Ya estoy en la China, en cuerpo y en imaginación. Tampoco sin saber por qué, siento de pronto un gran amor —no tan instantáneo— por esta nación milenaria que fue protagonista de tantos momentos maravillosos de mi imaginación, en los años cuando la vida creía que todo era posible, porque lo era. La espera para pasar el control de la inmigración china es interminable. Varios vuelos internacionales han llegado casi al mismo tiempo, por lo que la fila es kilométrica. Cuando me toca el turno, el funcionario me hace una pregunta que nunca antes me habían hecho: «¿Por qué está sonriendo en la foto del pasaporte?» Invento una respuesta —estoy en China, de donde vienen los cuentos chinos— y el imperturbable funcionario me obliga a que sonría, para comprobar así —según me dice— que soy la misma persona de la foto. Este es un país diferente, no necesito de mucho para darme cuenta, y eso me hace sentir bien, como cuando leo un poema o un ensayo que me parecen originales.

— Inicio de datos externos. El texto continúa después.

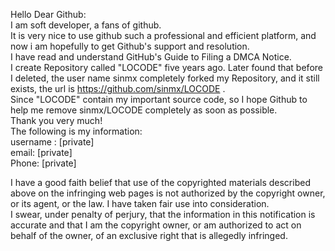 
Hello Dear Github:  
I am soft developer, a fans of github.  
It is very nice to use github such a professional and efficient platform, and now i am hopefully to get Github's support and resolution.  
I have read and understand GitHub's Guide to Filing a DMCA Notice.  
I create Repository called "LOCODE" five years ago. Later found that before I deleted, the user name sinmx completely forked my Repository, and it still exists, the url is https://github.com/sinmx/LOCODE .  
Since "LOCODE" contain my important source code, so I hope Github to help me remove sinmx/LOCODE completely as soon as possible.  
Thank you very much!  
The following is my information:  
username : [private]  
email: [private]  
Phone: [private]

I have a good faith belief that use of the copyrighted materials described above on the infringing web pages is not authorized by the copyright owner, or its agent, or the law. I have taken fair use into consideration.  
I swear, under penalty of perjury, that the information in this notification is accurate and that I am the copyright owner, or am authorized to act on behalf of the owner, of an exclusive right that is allegedly infringed.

Un funcionario de aduanas me pregunta si tengo «algo para declarar», le digo que no, que nada, que lo único que traigo en la valija son ejemplares de mis libros para regalar. «¿Libros?», pregunta, y se queda mudo. Me mira serio y en un inglés difícil de comprender me ordena: «Go». Puedo salir. Todos los funcionarios, una cantidad, me miran de adusta manera. Nadie sonríe. Yo, en la foto de mi pasaporte, soy el único que lo hace. Ya estoy «oficialmente» en la China. Como en los vuelos no pude dormir, leí dos libros completos. Aquí vengo a leer un mundo con páginas infinitas que desconozco, aunque mi imaginación cree conocerlo muy bien, y de manera casi acertada, tal como vinimos —mi imaginación y yo— a comprobarlo no muchas horas después.

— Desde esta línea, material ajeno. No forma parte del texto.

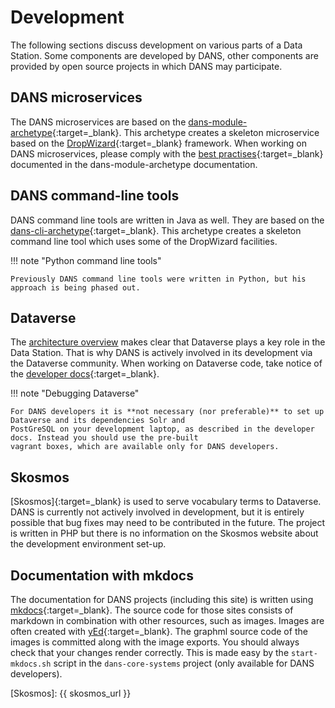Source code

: Development
===========
The following sections discuss development on various parts of a Data Station. Some components are developed by DANS,
other components are provided by open source projects in which DANS may participate.

DANS microservices
------------------
The DANS microservices are based on the [dans-module-archetype]{:target=_blank}. This archetype creates a skeleton
microservice based on the [DropWizard]{:target=_blank} framework. When working on DANS microservices, please comply
with the [best practises]{:target=_blank} documented in the dans-module-archetype documentation.

DANS command-line tools
-----------------------
DANS command line tools are written in Java as well. They are based on the [dans-cli-archetype]{:target=_blank}. This archetype
creates a skeleton command line tool which uses some of the DropWizard facilities.

!!! note "Python command line tools"

    Previously DANS command line tools were written in Python, but his approach is being phased out.


Dataverse
---------
The [architecture overview](index.md) makes clear that Dataverse plays a key role in the Data Station. That is why DANS
is actively involved in its development via the Dataverse community. When working on Dataverse code, take notice of
the [developer docs]{:target=_blank}.

!!! note "Debugging Dataverse"

    For DANS developers it is **not necessary (nor preferable)** to set up Dataverse and its dependencies Solr and 
    PostGreSQL on your development laptop, as described in the developer docs. Instead you should use the pre-built 
    vagrant boxes, which are available only for DANS developers. 

Skosmos
-------
[Skosmos]{:target=_blank} is used to serve vocabulary terms to Dataverse. DANS is currently not actively involved in
development, but it is entirely possible that bug fixes may need to be contributed in the future. The project is written
in PHP but there is no information on the Skosmos website about the development environment set-up.

Documentation with mkdocs
-------------------------
The documentation for DANS projects (including this site) is written using [mkdocs]{:target=_blank}. The source code for
those sites consists of markdown in combination with other resources, such as images. Images are often created
with [yEd]{:target=_blank}. The graphml source code of the images is committed along with the image exports. You should
always check that your changes render correctly. This is made easy by the `start-mkdocs.sh` script
in the `dans-core-systems` project (only available for DANS developers).

[dans-module-archetype]: https://dans-knaw.github.io/dans-module-archetype/

[dans-cli-archetype]: https://dans-knaw.github.io/dans-cli-archetype/

[DropWizard]: https://www.dropwizard.io/en/latest/

[best practises]: https://dans-knaw.github.io/dans-module-archetype/common-practices/

[Poetry]: https://python-poetry.org/docs/

[DANS-KNAW PyPI account]: https://pypi.org/user/DANS-KNAW/

[PyCharm]: https://www.jetbrains.com/pycharm/

[developer docs]: https://guides.dataverse.org/en/latest/developers/index.html

[mkdocs]: https://www.mkdocs.org/

[yEd]: https://www.yworks.com/products/yed

[dans-dev-tools]: https://github.com/DANS-KNAW/dans-dev-tools#dans-dev-tools

[Skosmos]: {{ skosmos_url }}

En la sala de espera, donde van a recoger a quienes recién llegan, me espera mi amigo Huang «Hunter» Shaozheng, quien hizo posible mi viaje. Un gran tipo, un tipo noble, de los que en esta vida vale la pena conocer. Tuvo una vida de película y la próxima vez que vaya a China espero que me cuente todos los capítulos que aun desconozco. Me saluda con una sobriedad que será su característica y me dice que me apure, pues debemos recorrer un largo tramo dentro de la terminal 2 del aeropuerto pequinés hasta llegar a la puerta de embarque de donde saldrá el avión de China Southern rumbo a Guizhou. La novelería de estar en China por primera vez me hace olvidar el cansancio del interminable viaje en dirección opuesta a la lógica. Hunter insiste en que nos apuremos, por lo que los dos vamos corriendo en las primeras horas de un sábado de ficción. Me doy cuenta que estoy en mejor estado atlético de lo que creía. Me siento una especie de Forrest Gump recorriendo la gran extensión de un aeropuerto construido para las Olimpiadas de 2008. No voy a ganar la maratón, pero tampoco voy a salir último. El apuro estaba de más. La empleada de China Southern nos informa que todavía falta para que salga el avión, por lo que tenemos tiempo para tomar un café, si queremos. Pero solo yo quiero. Hunter se queda esperándome en la sala donde embarcaremos. En una hermosa cafetería me siento a tomar un té verde. Miro a través de un enorme ventanal y veo a la China, más cerca mío que nunca, tratando de decirme algo. Pero como lo dice en chino, no la entiendo. Por lo tanto, entre hablar y mirar, me quedo con lo segundo. Puedo ver sin la ayuda de nadie. Son las primeras lecciones de un aprendizaje instantáneo.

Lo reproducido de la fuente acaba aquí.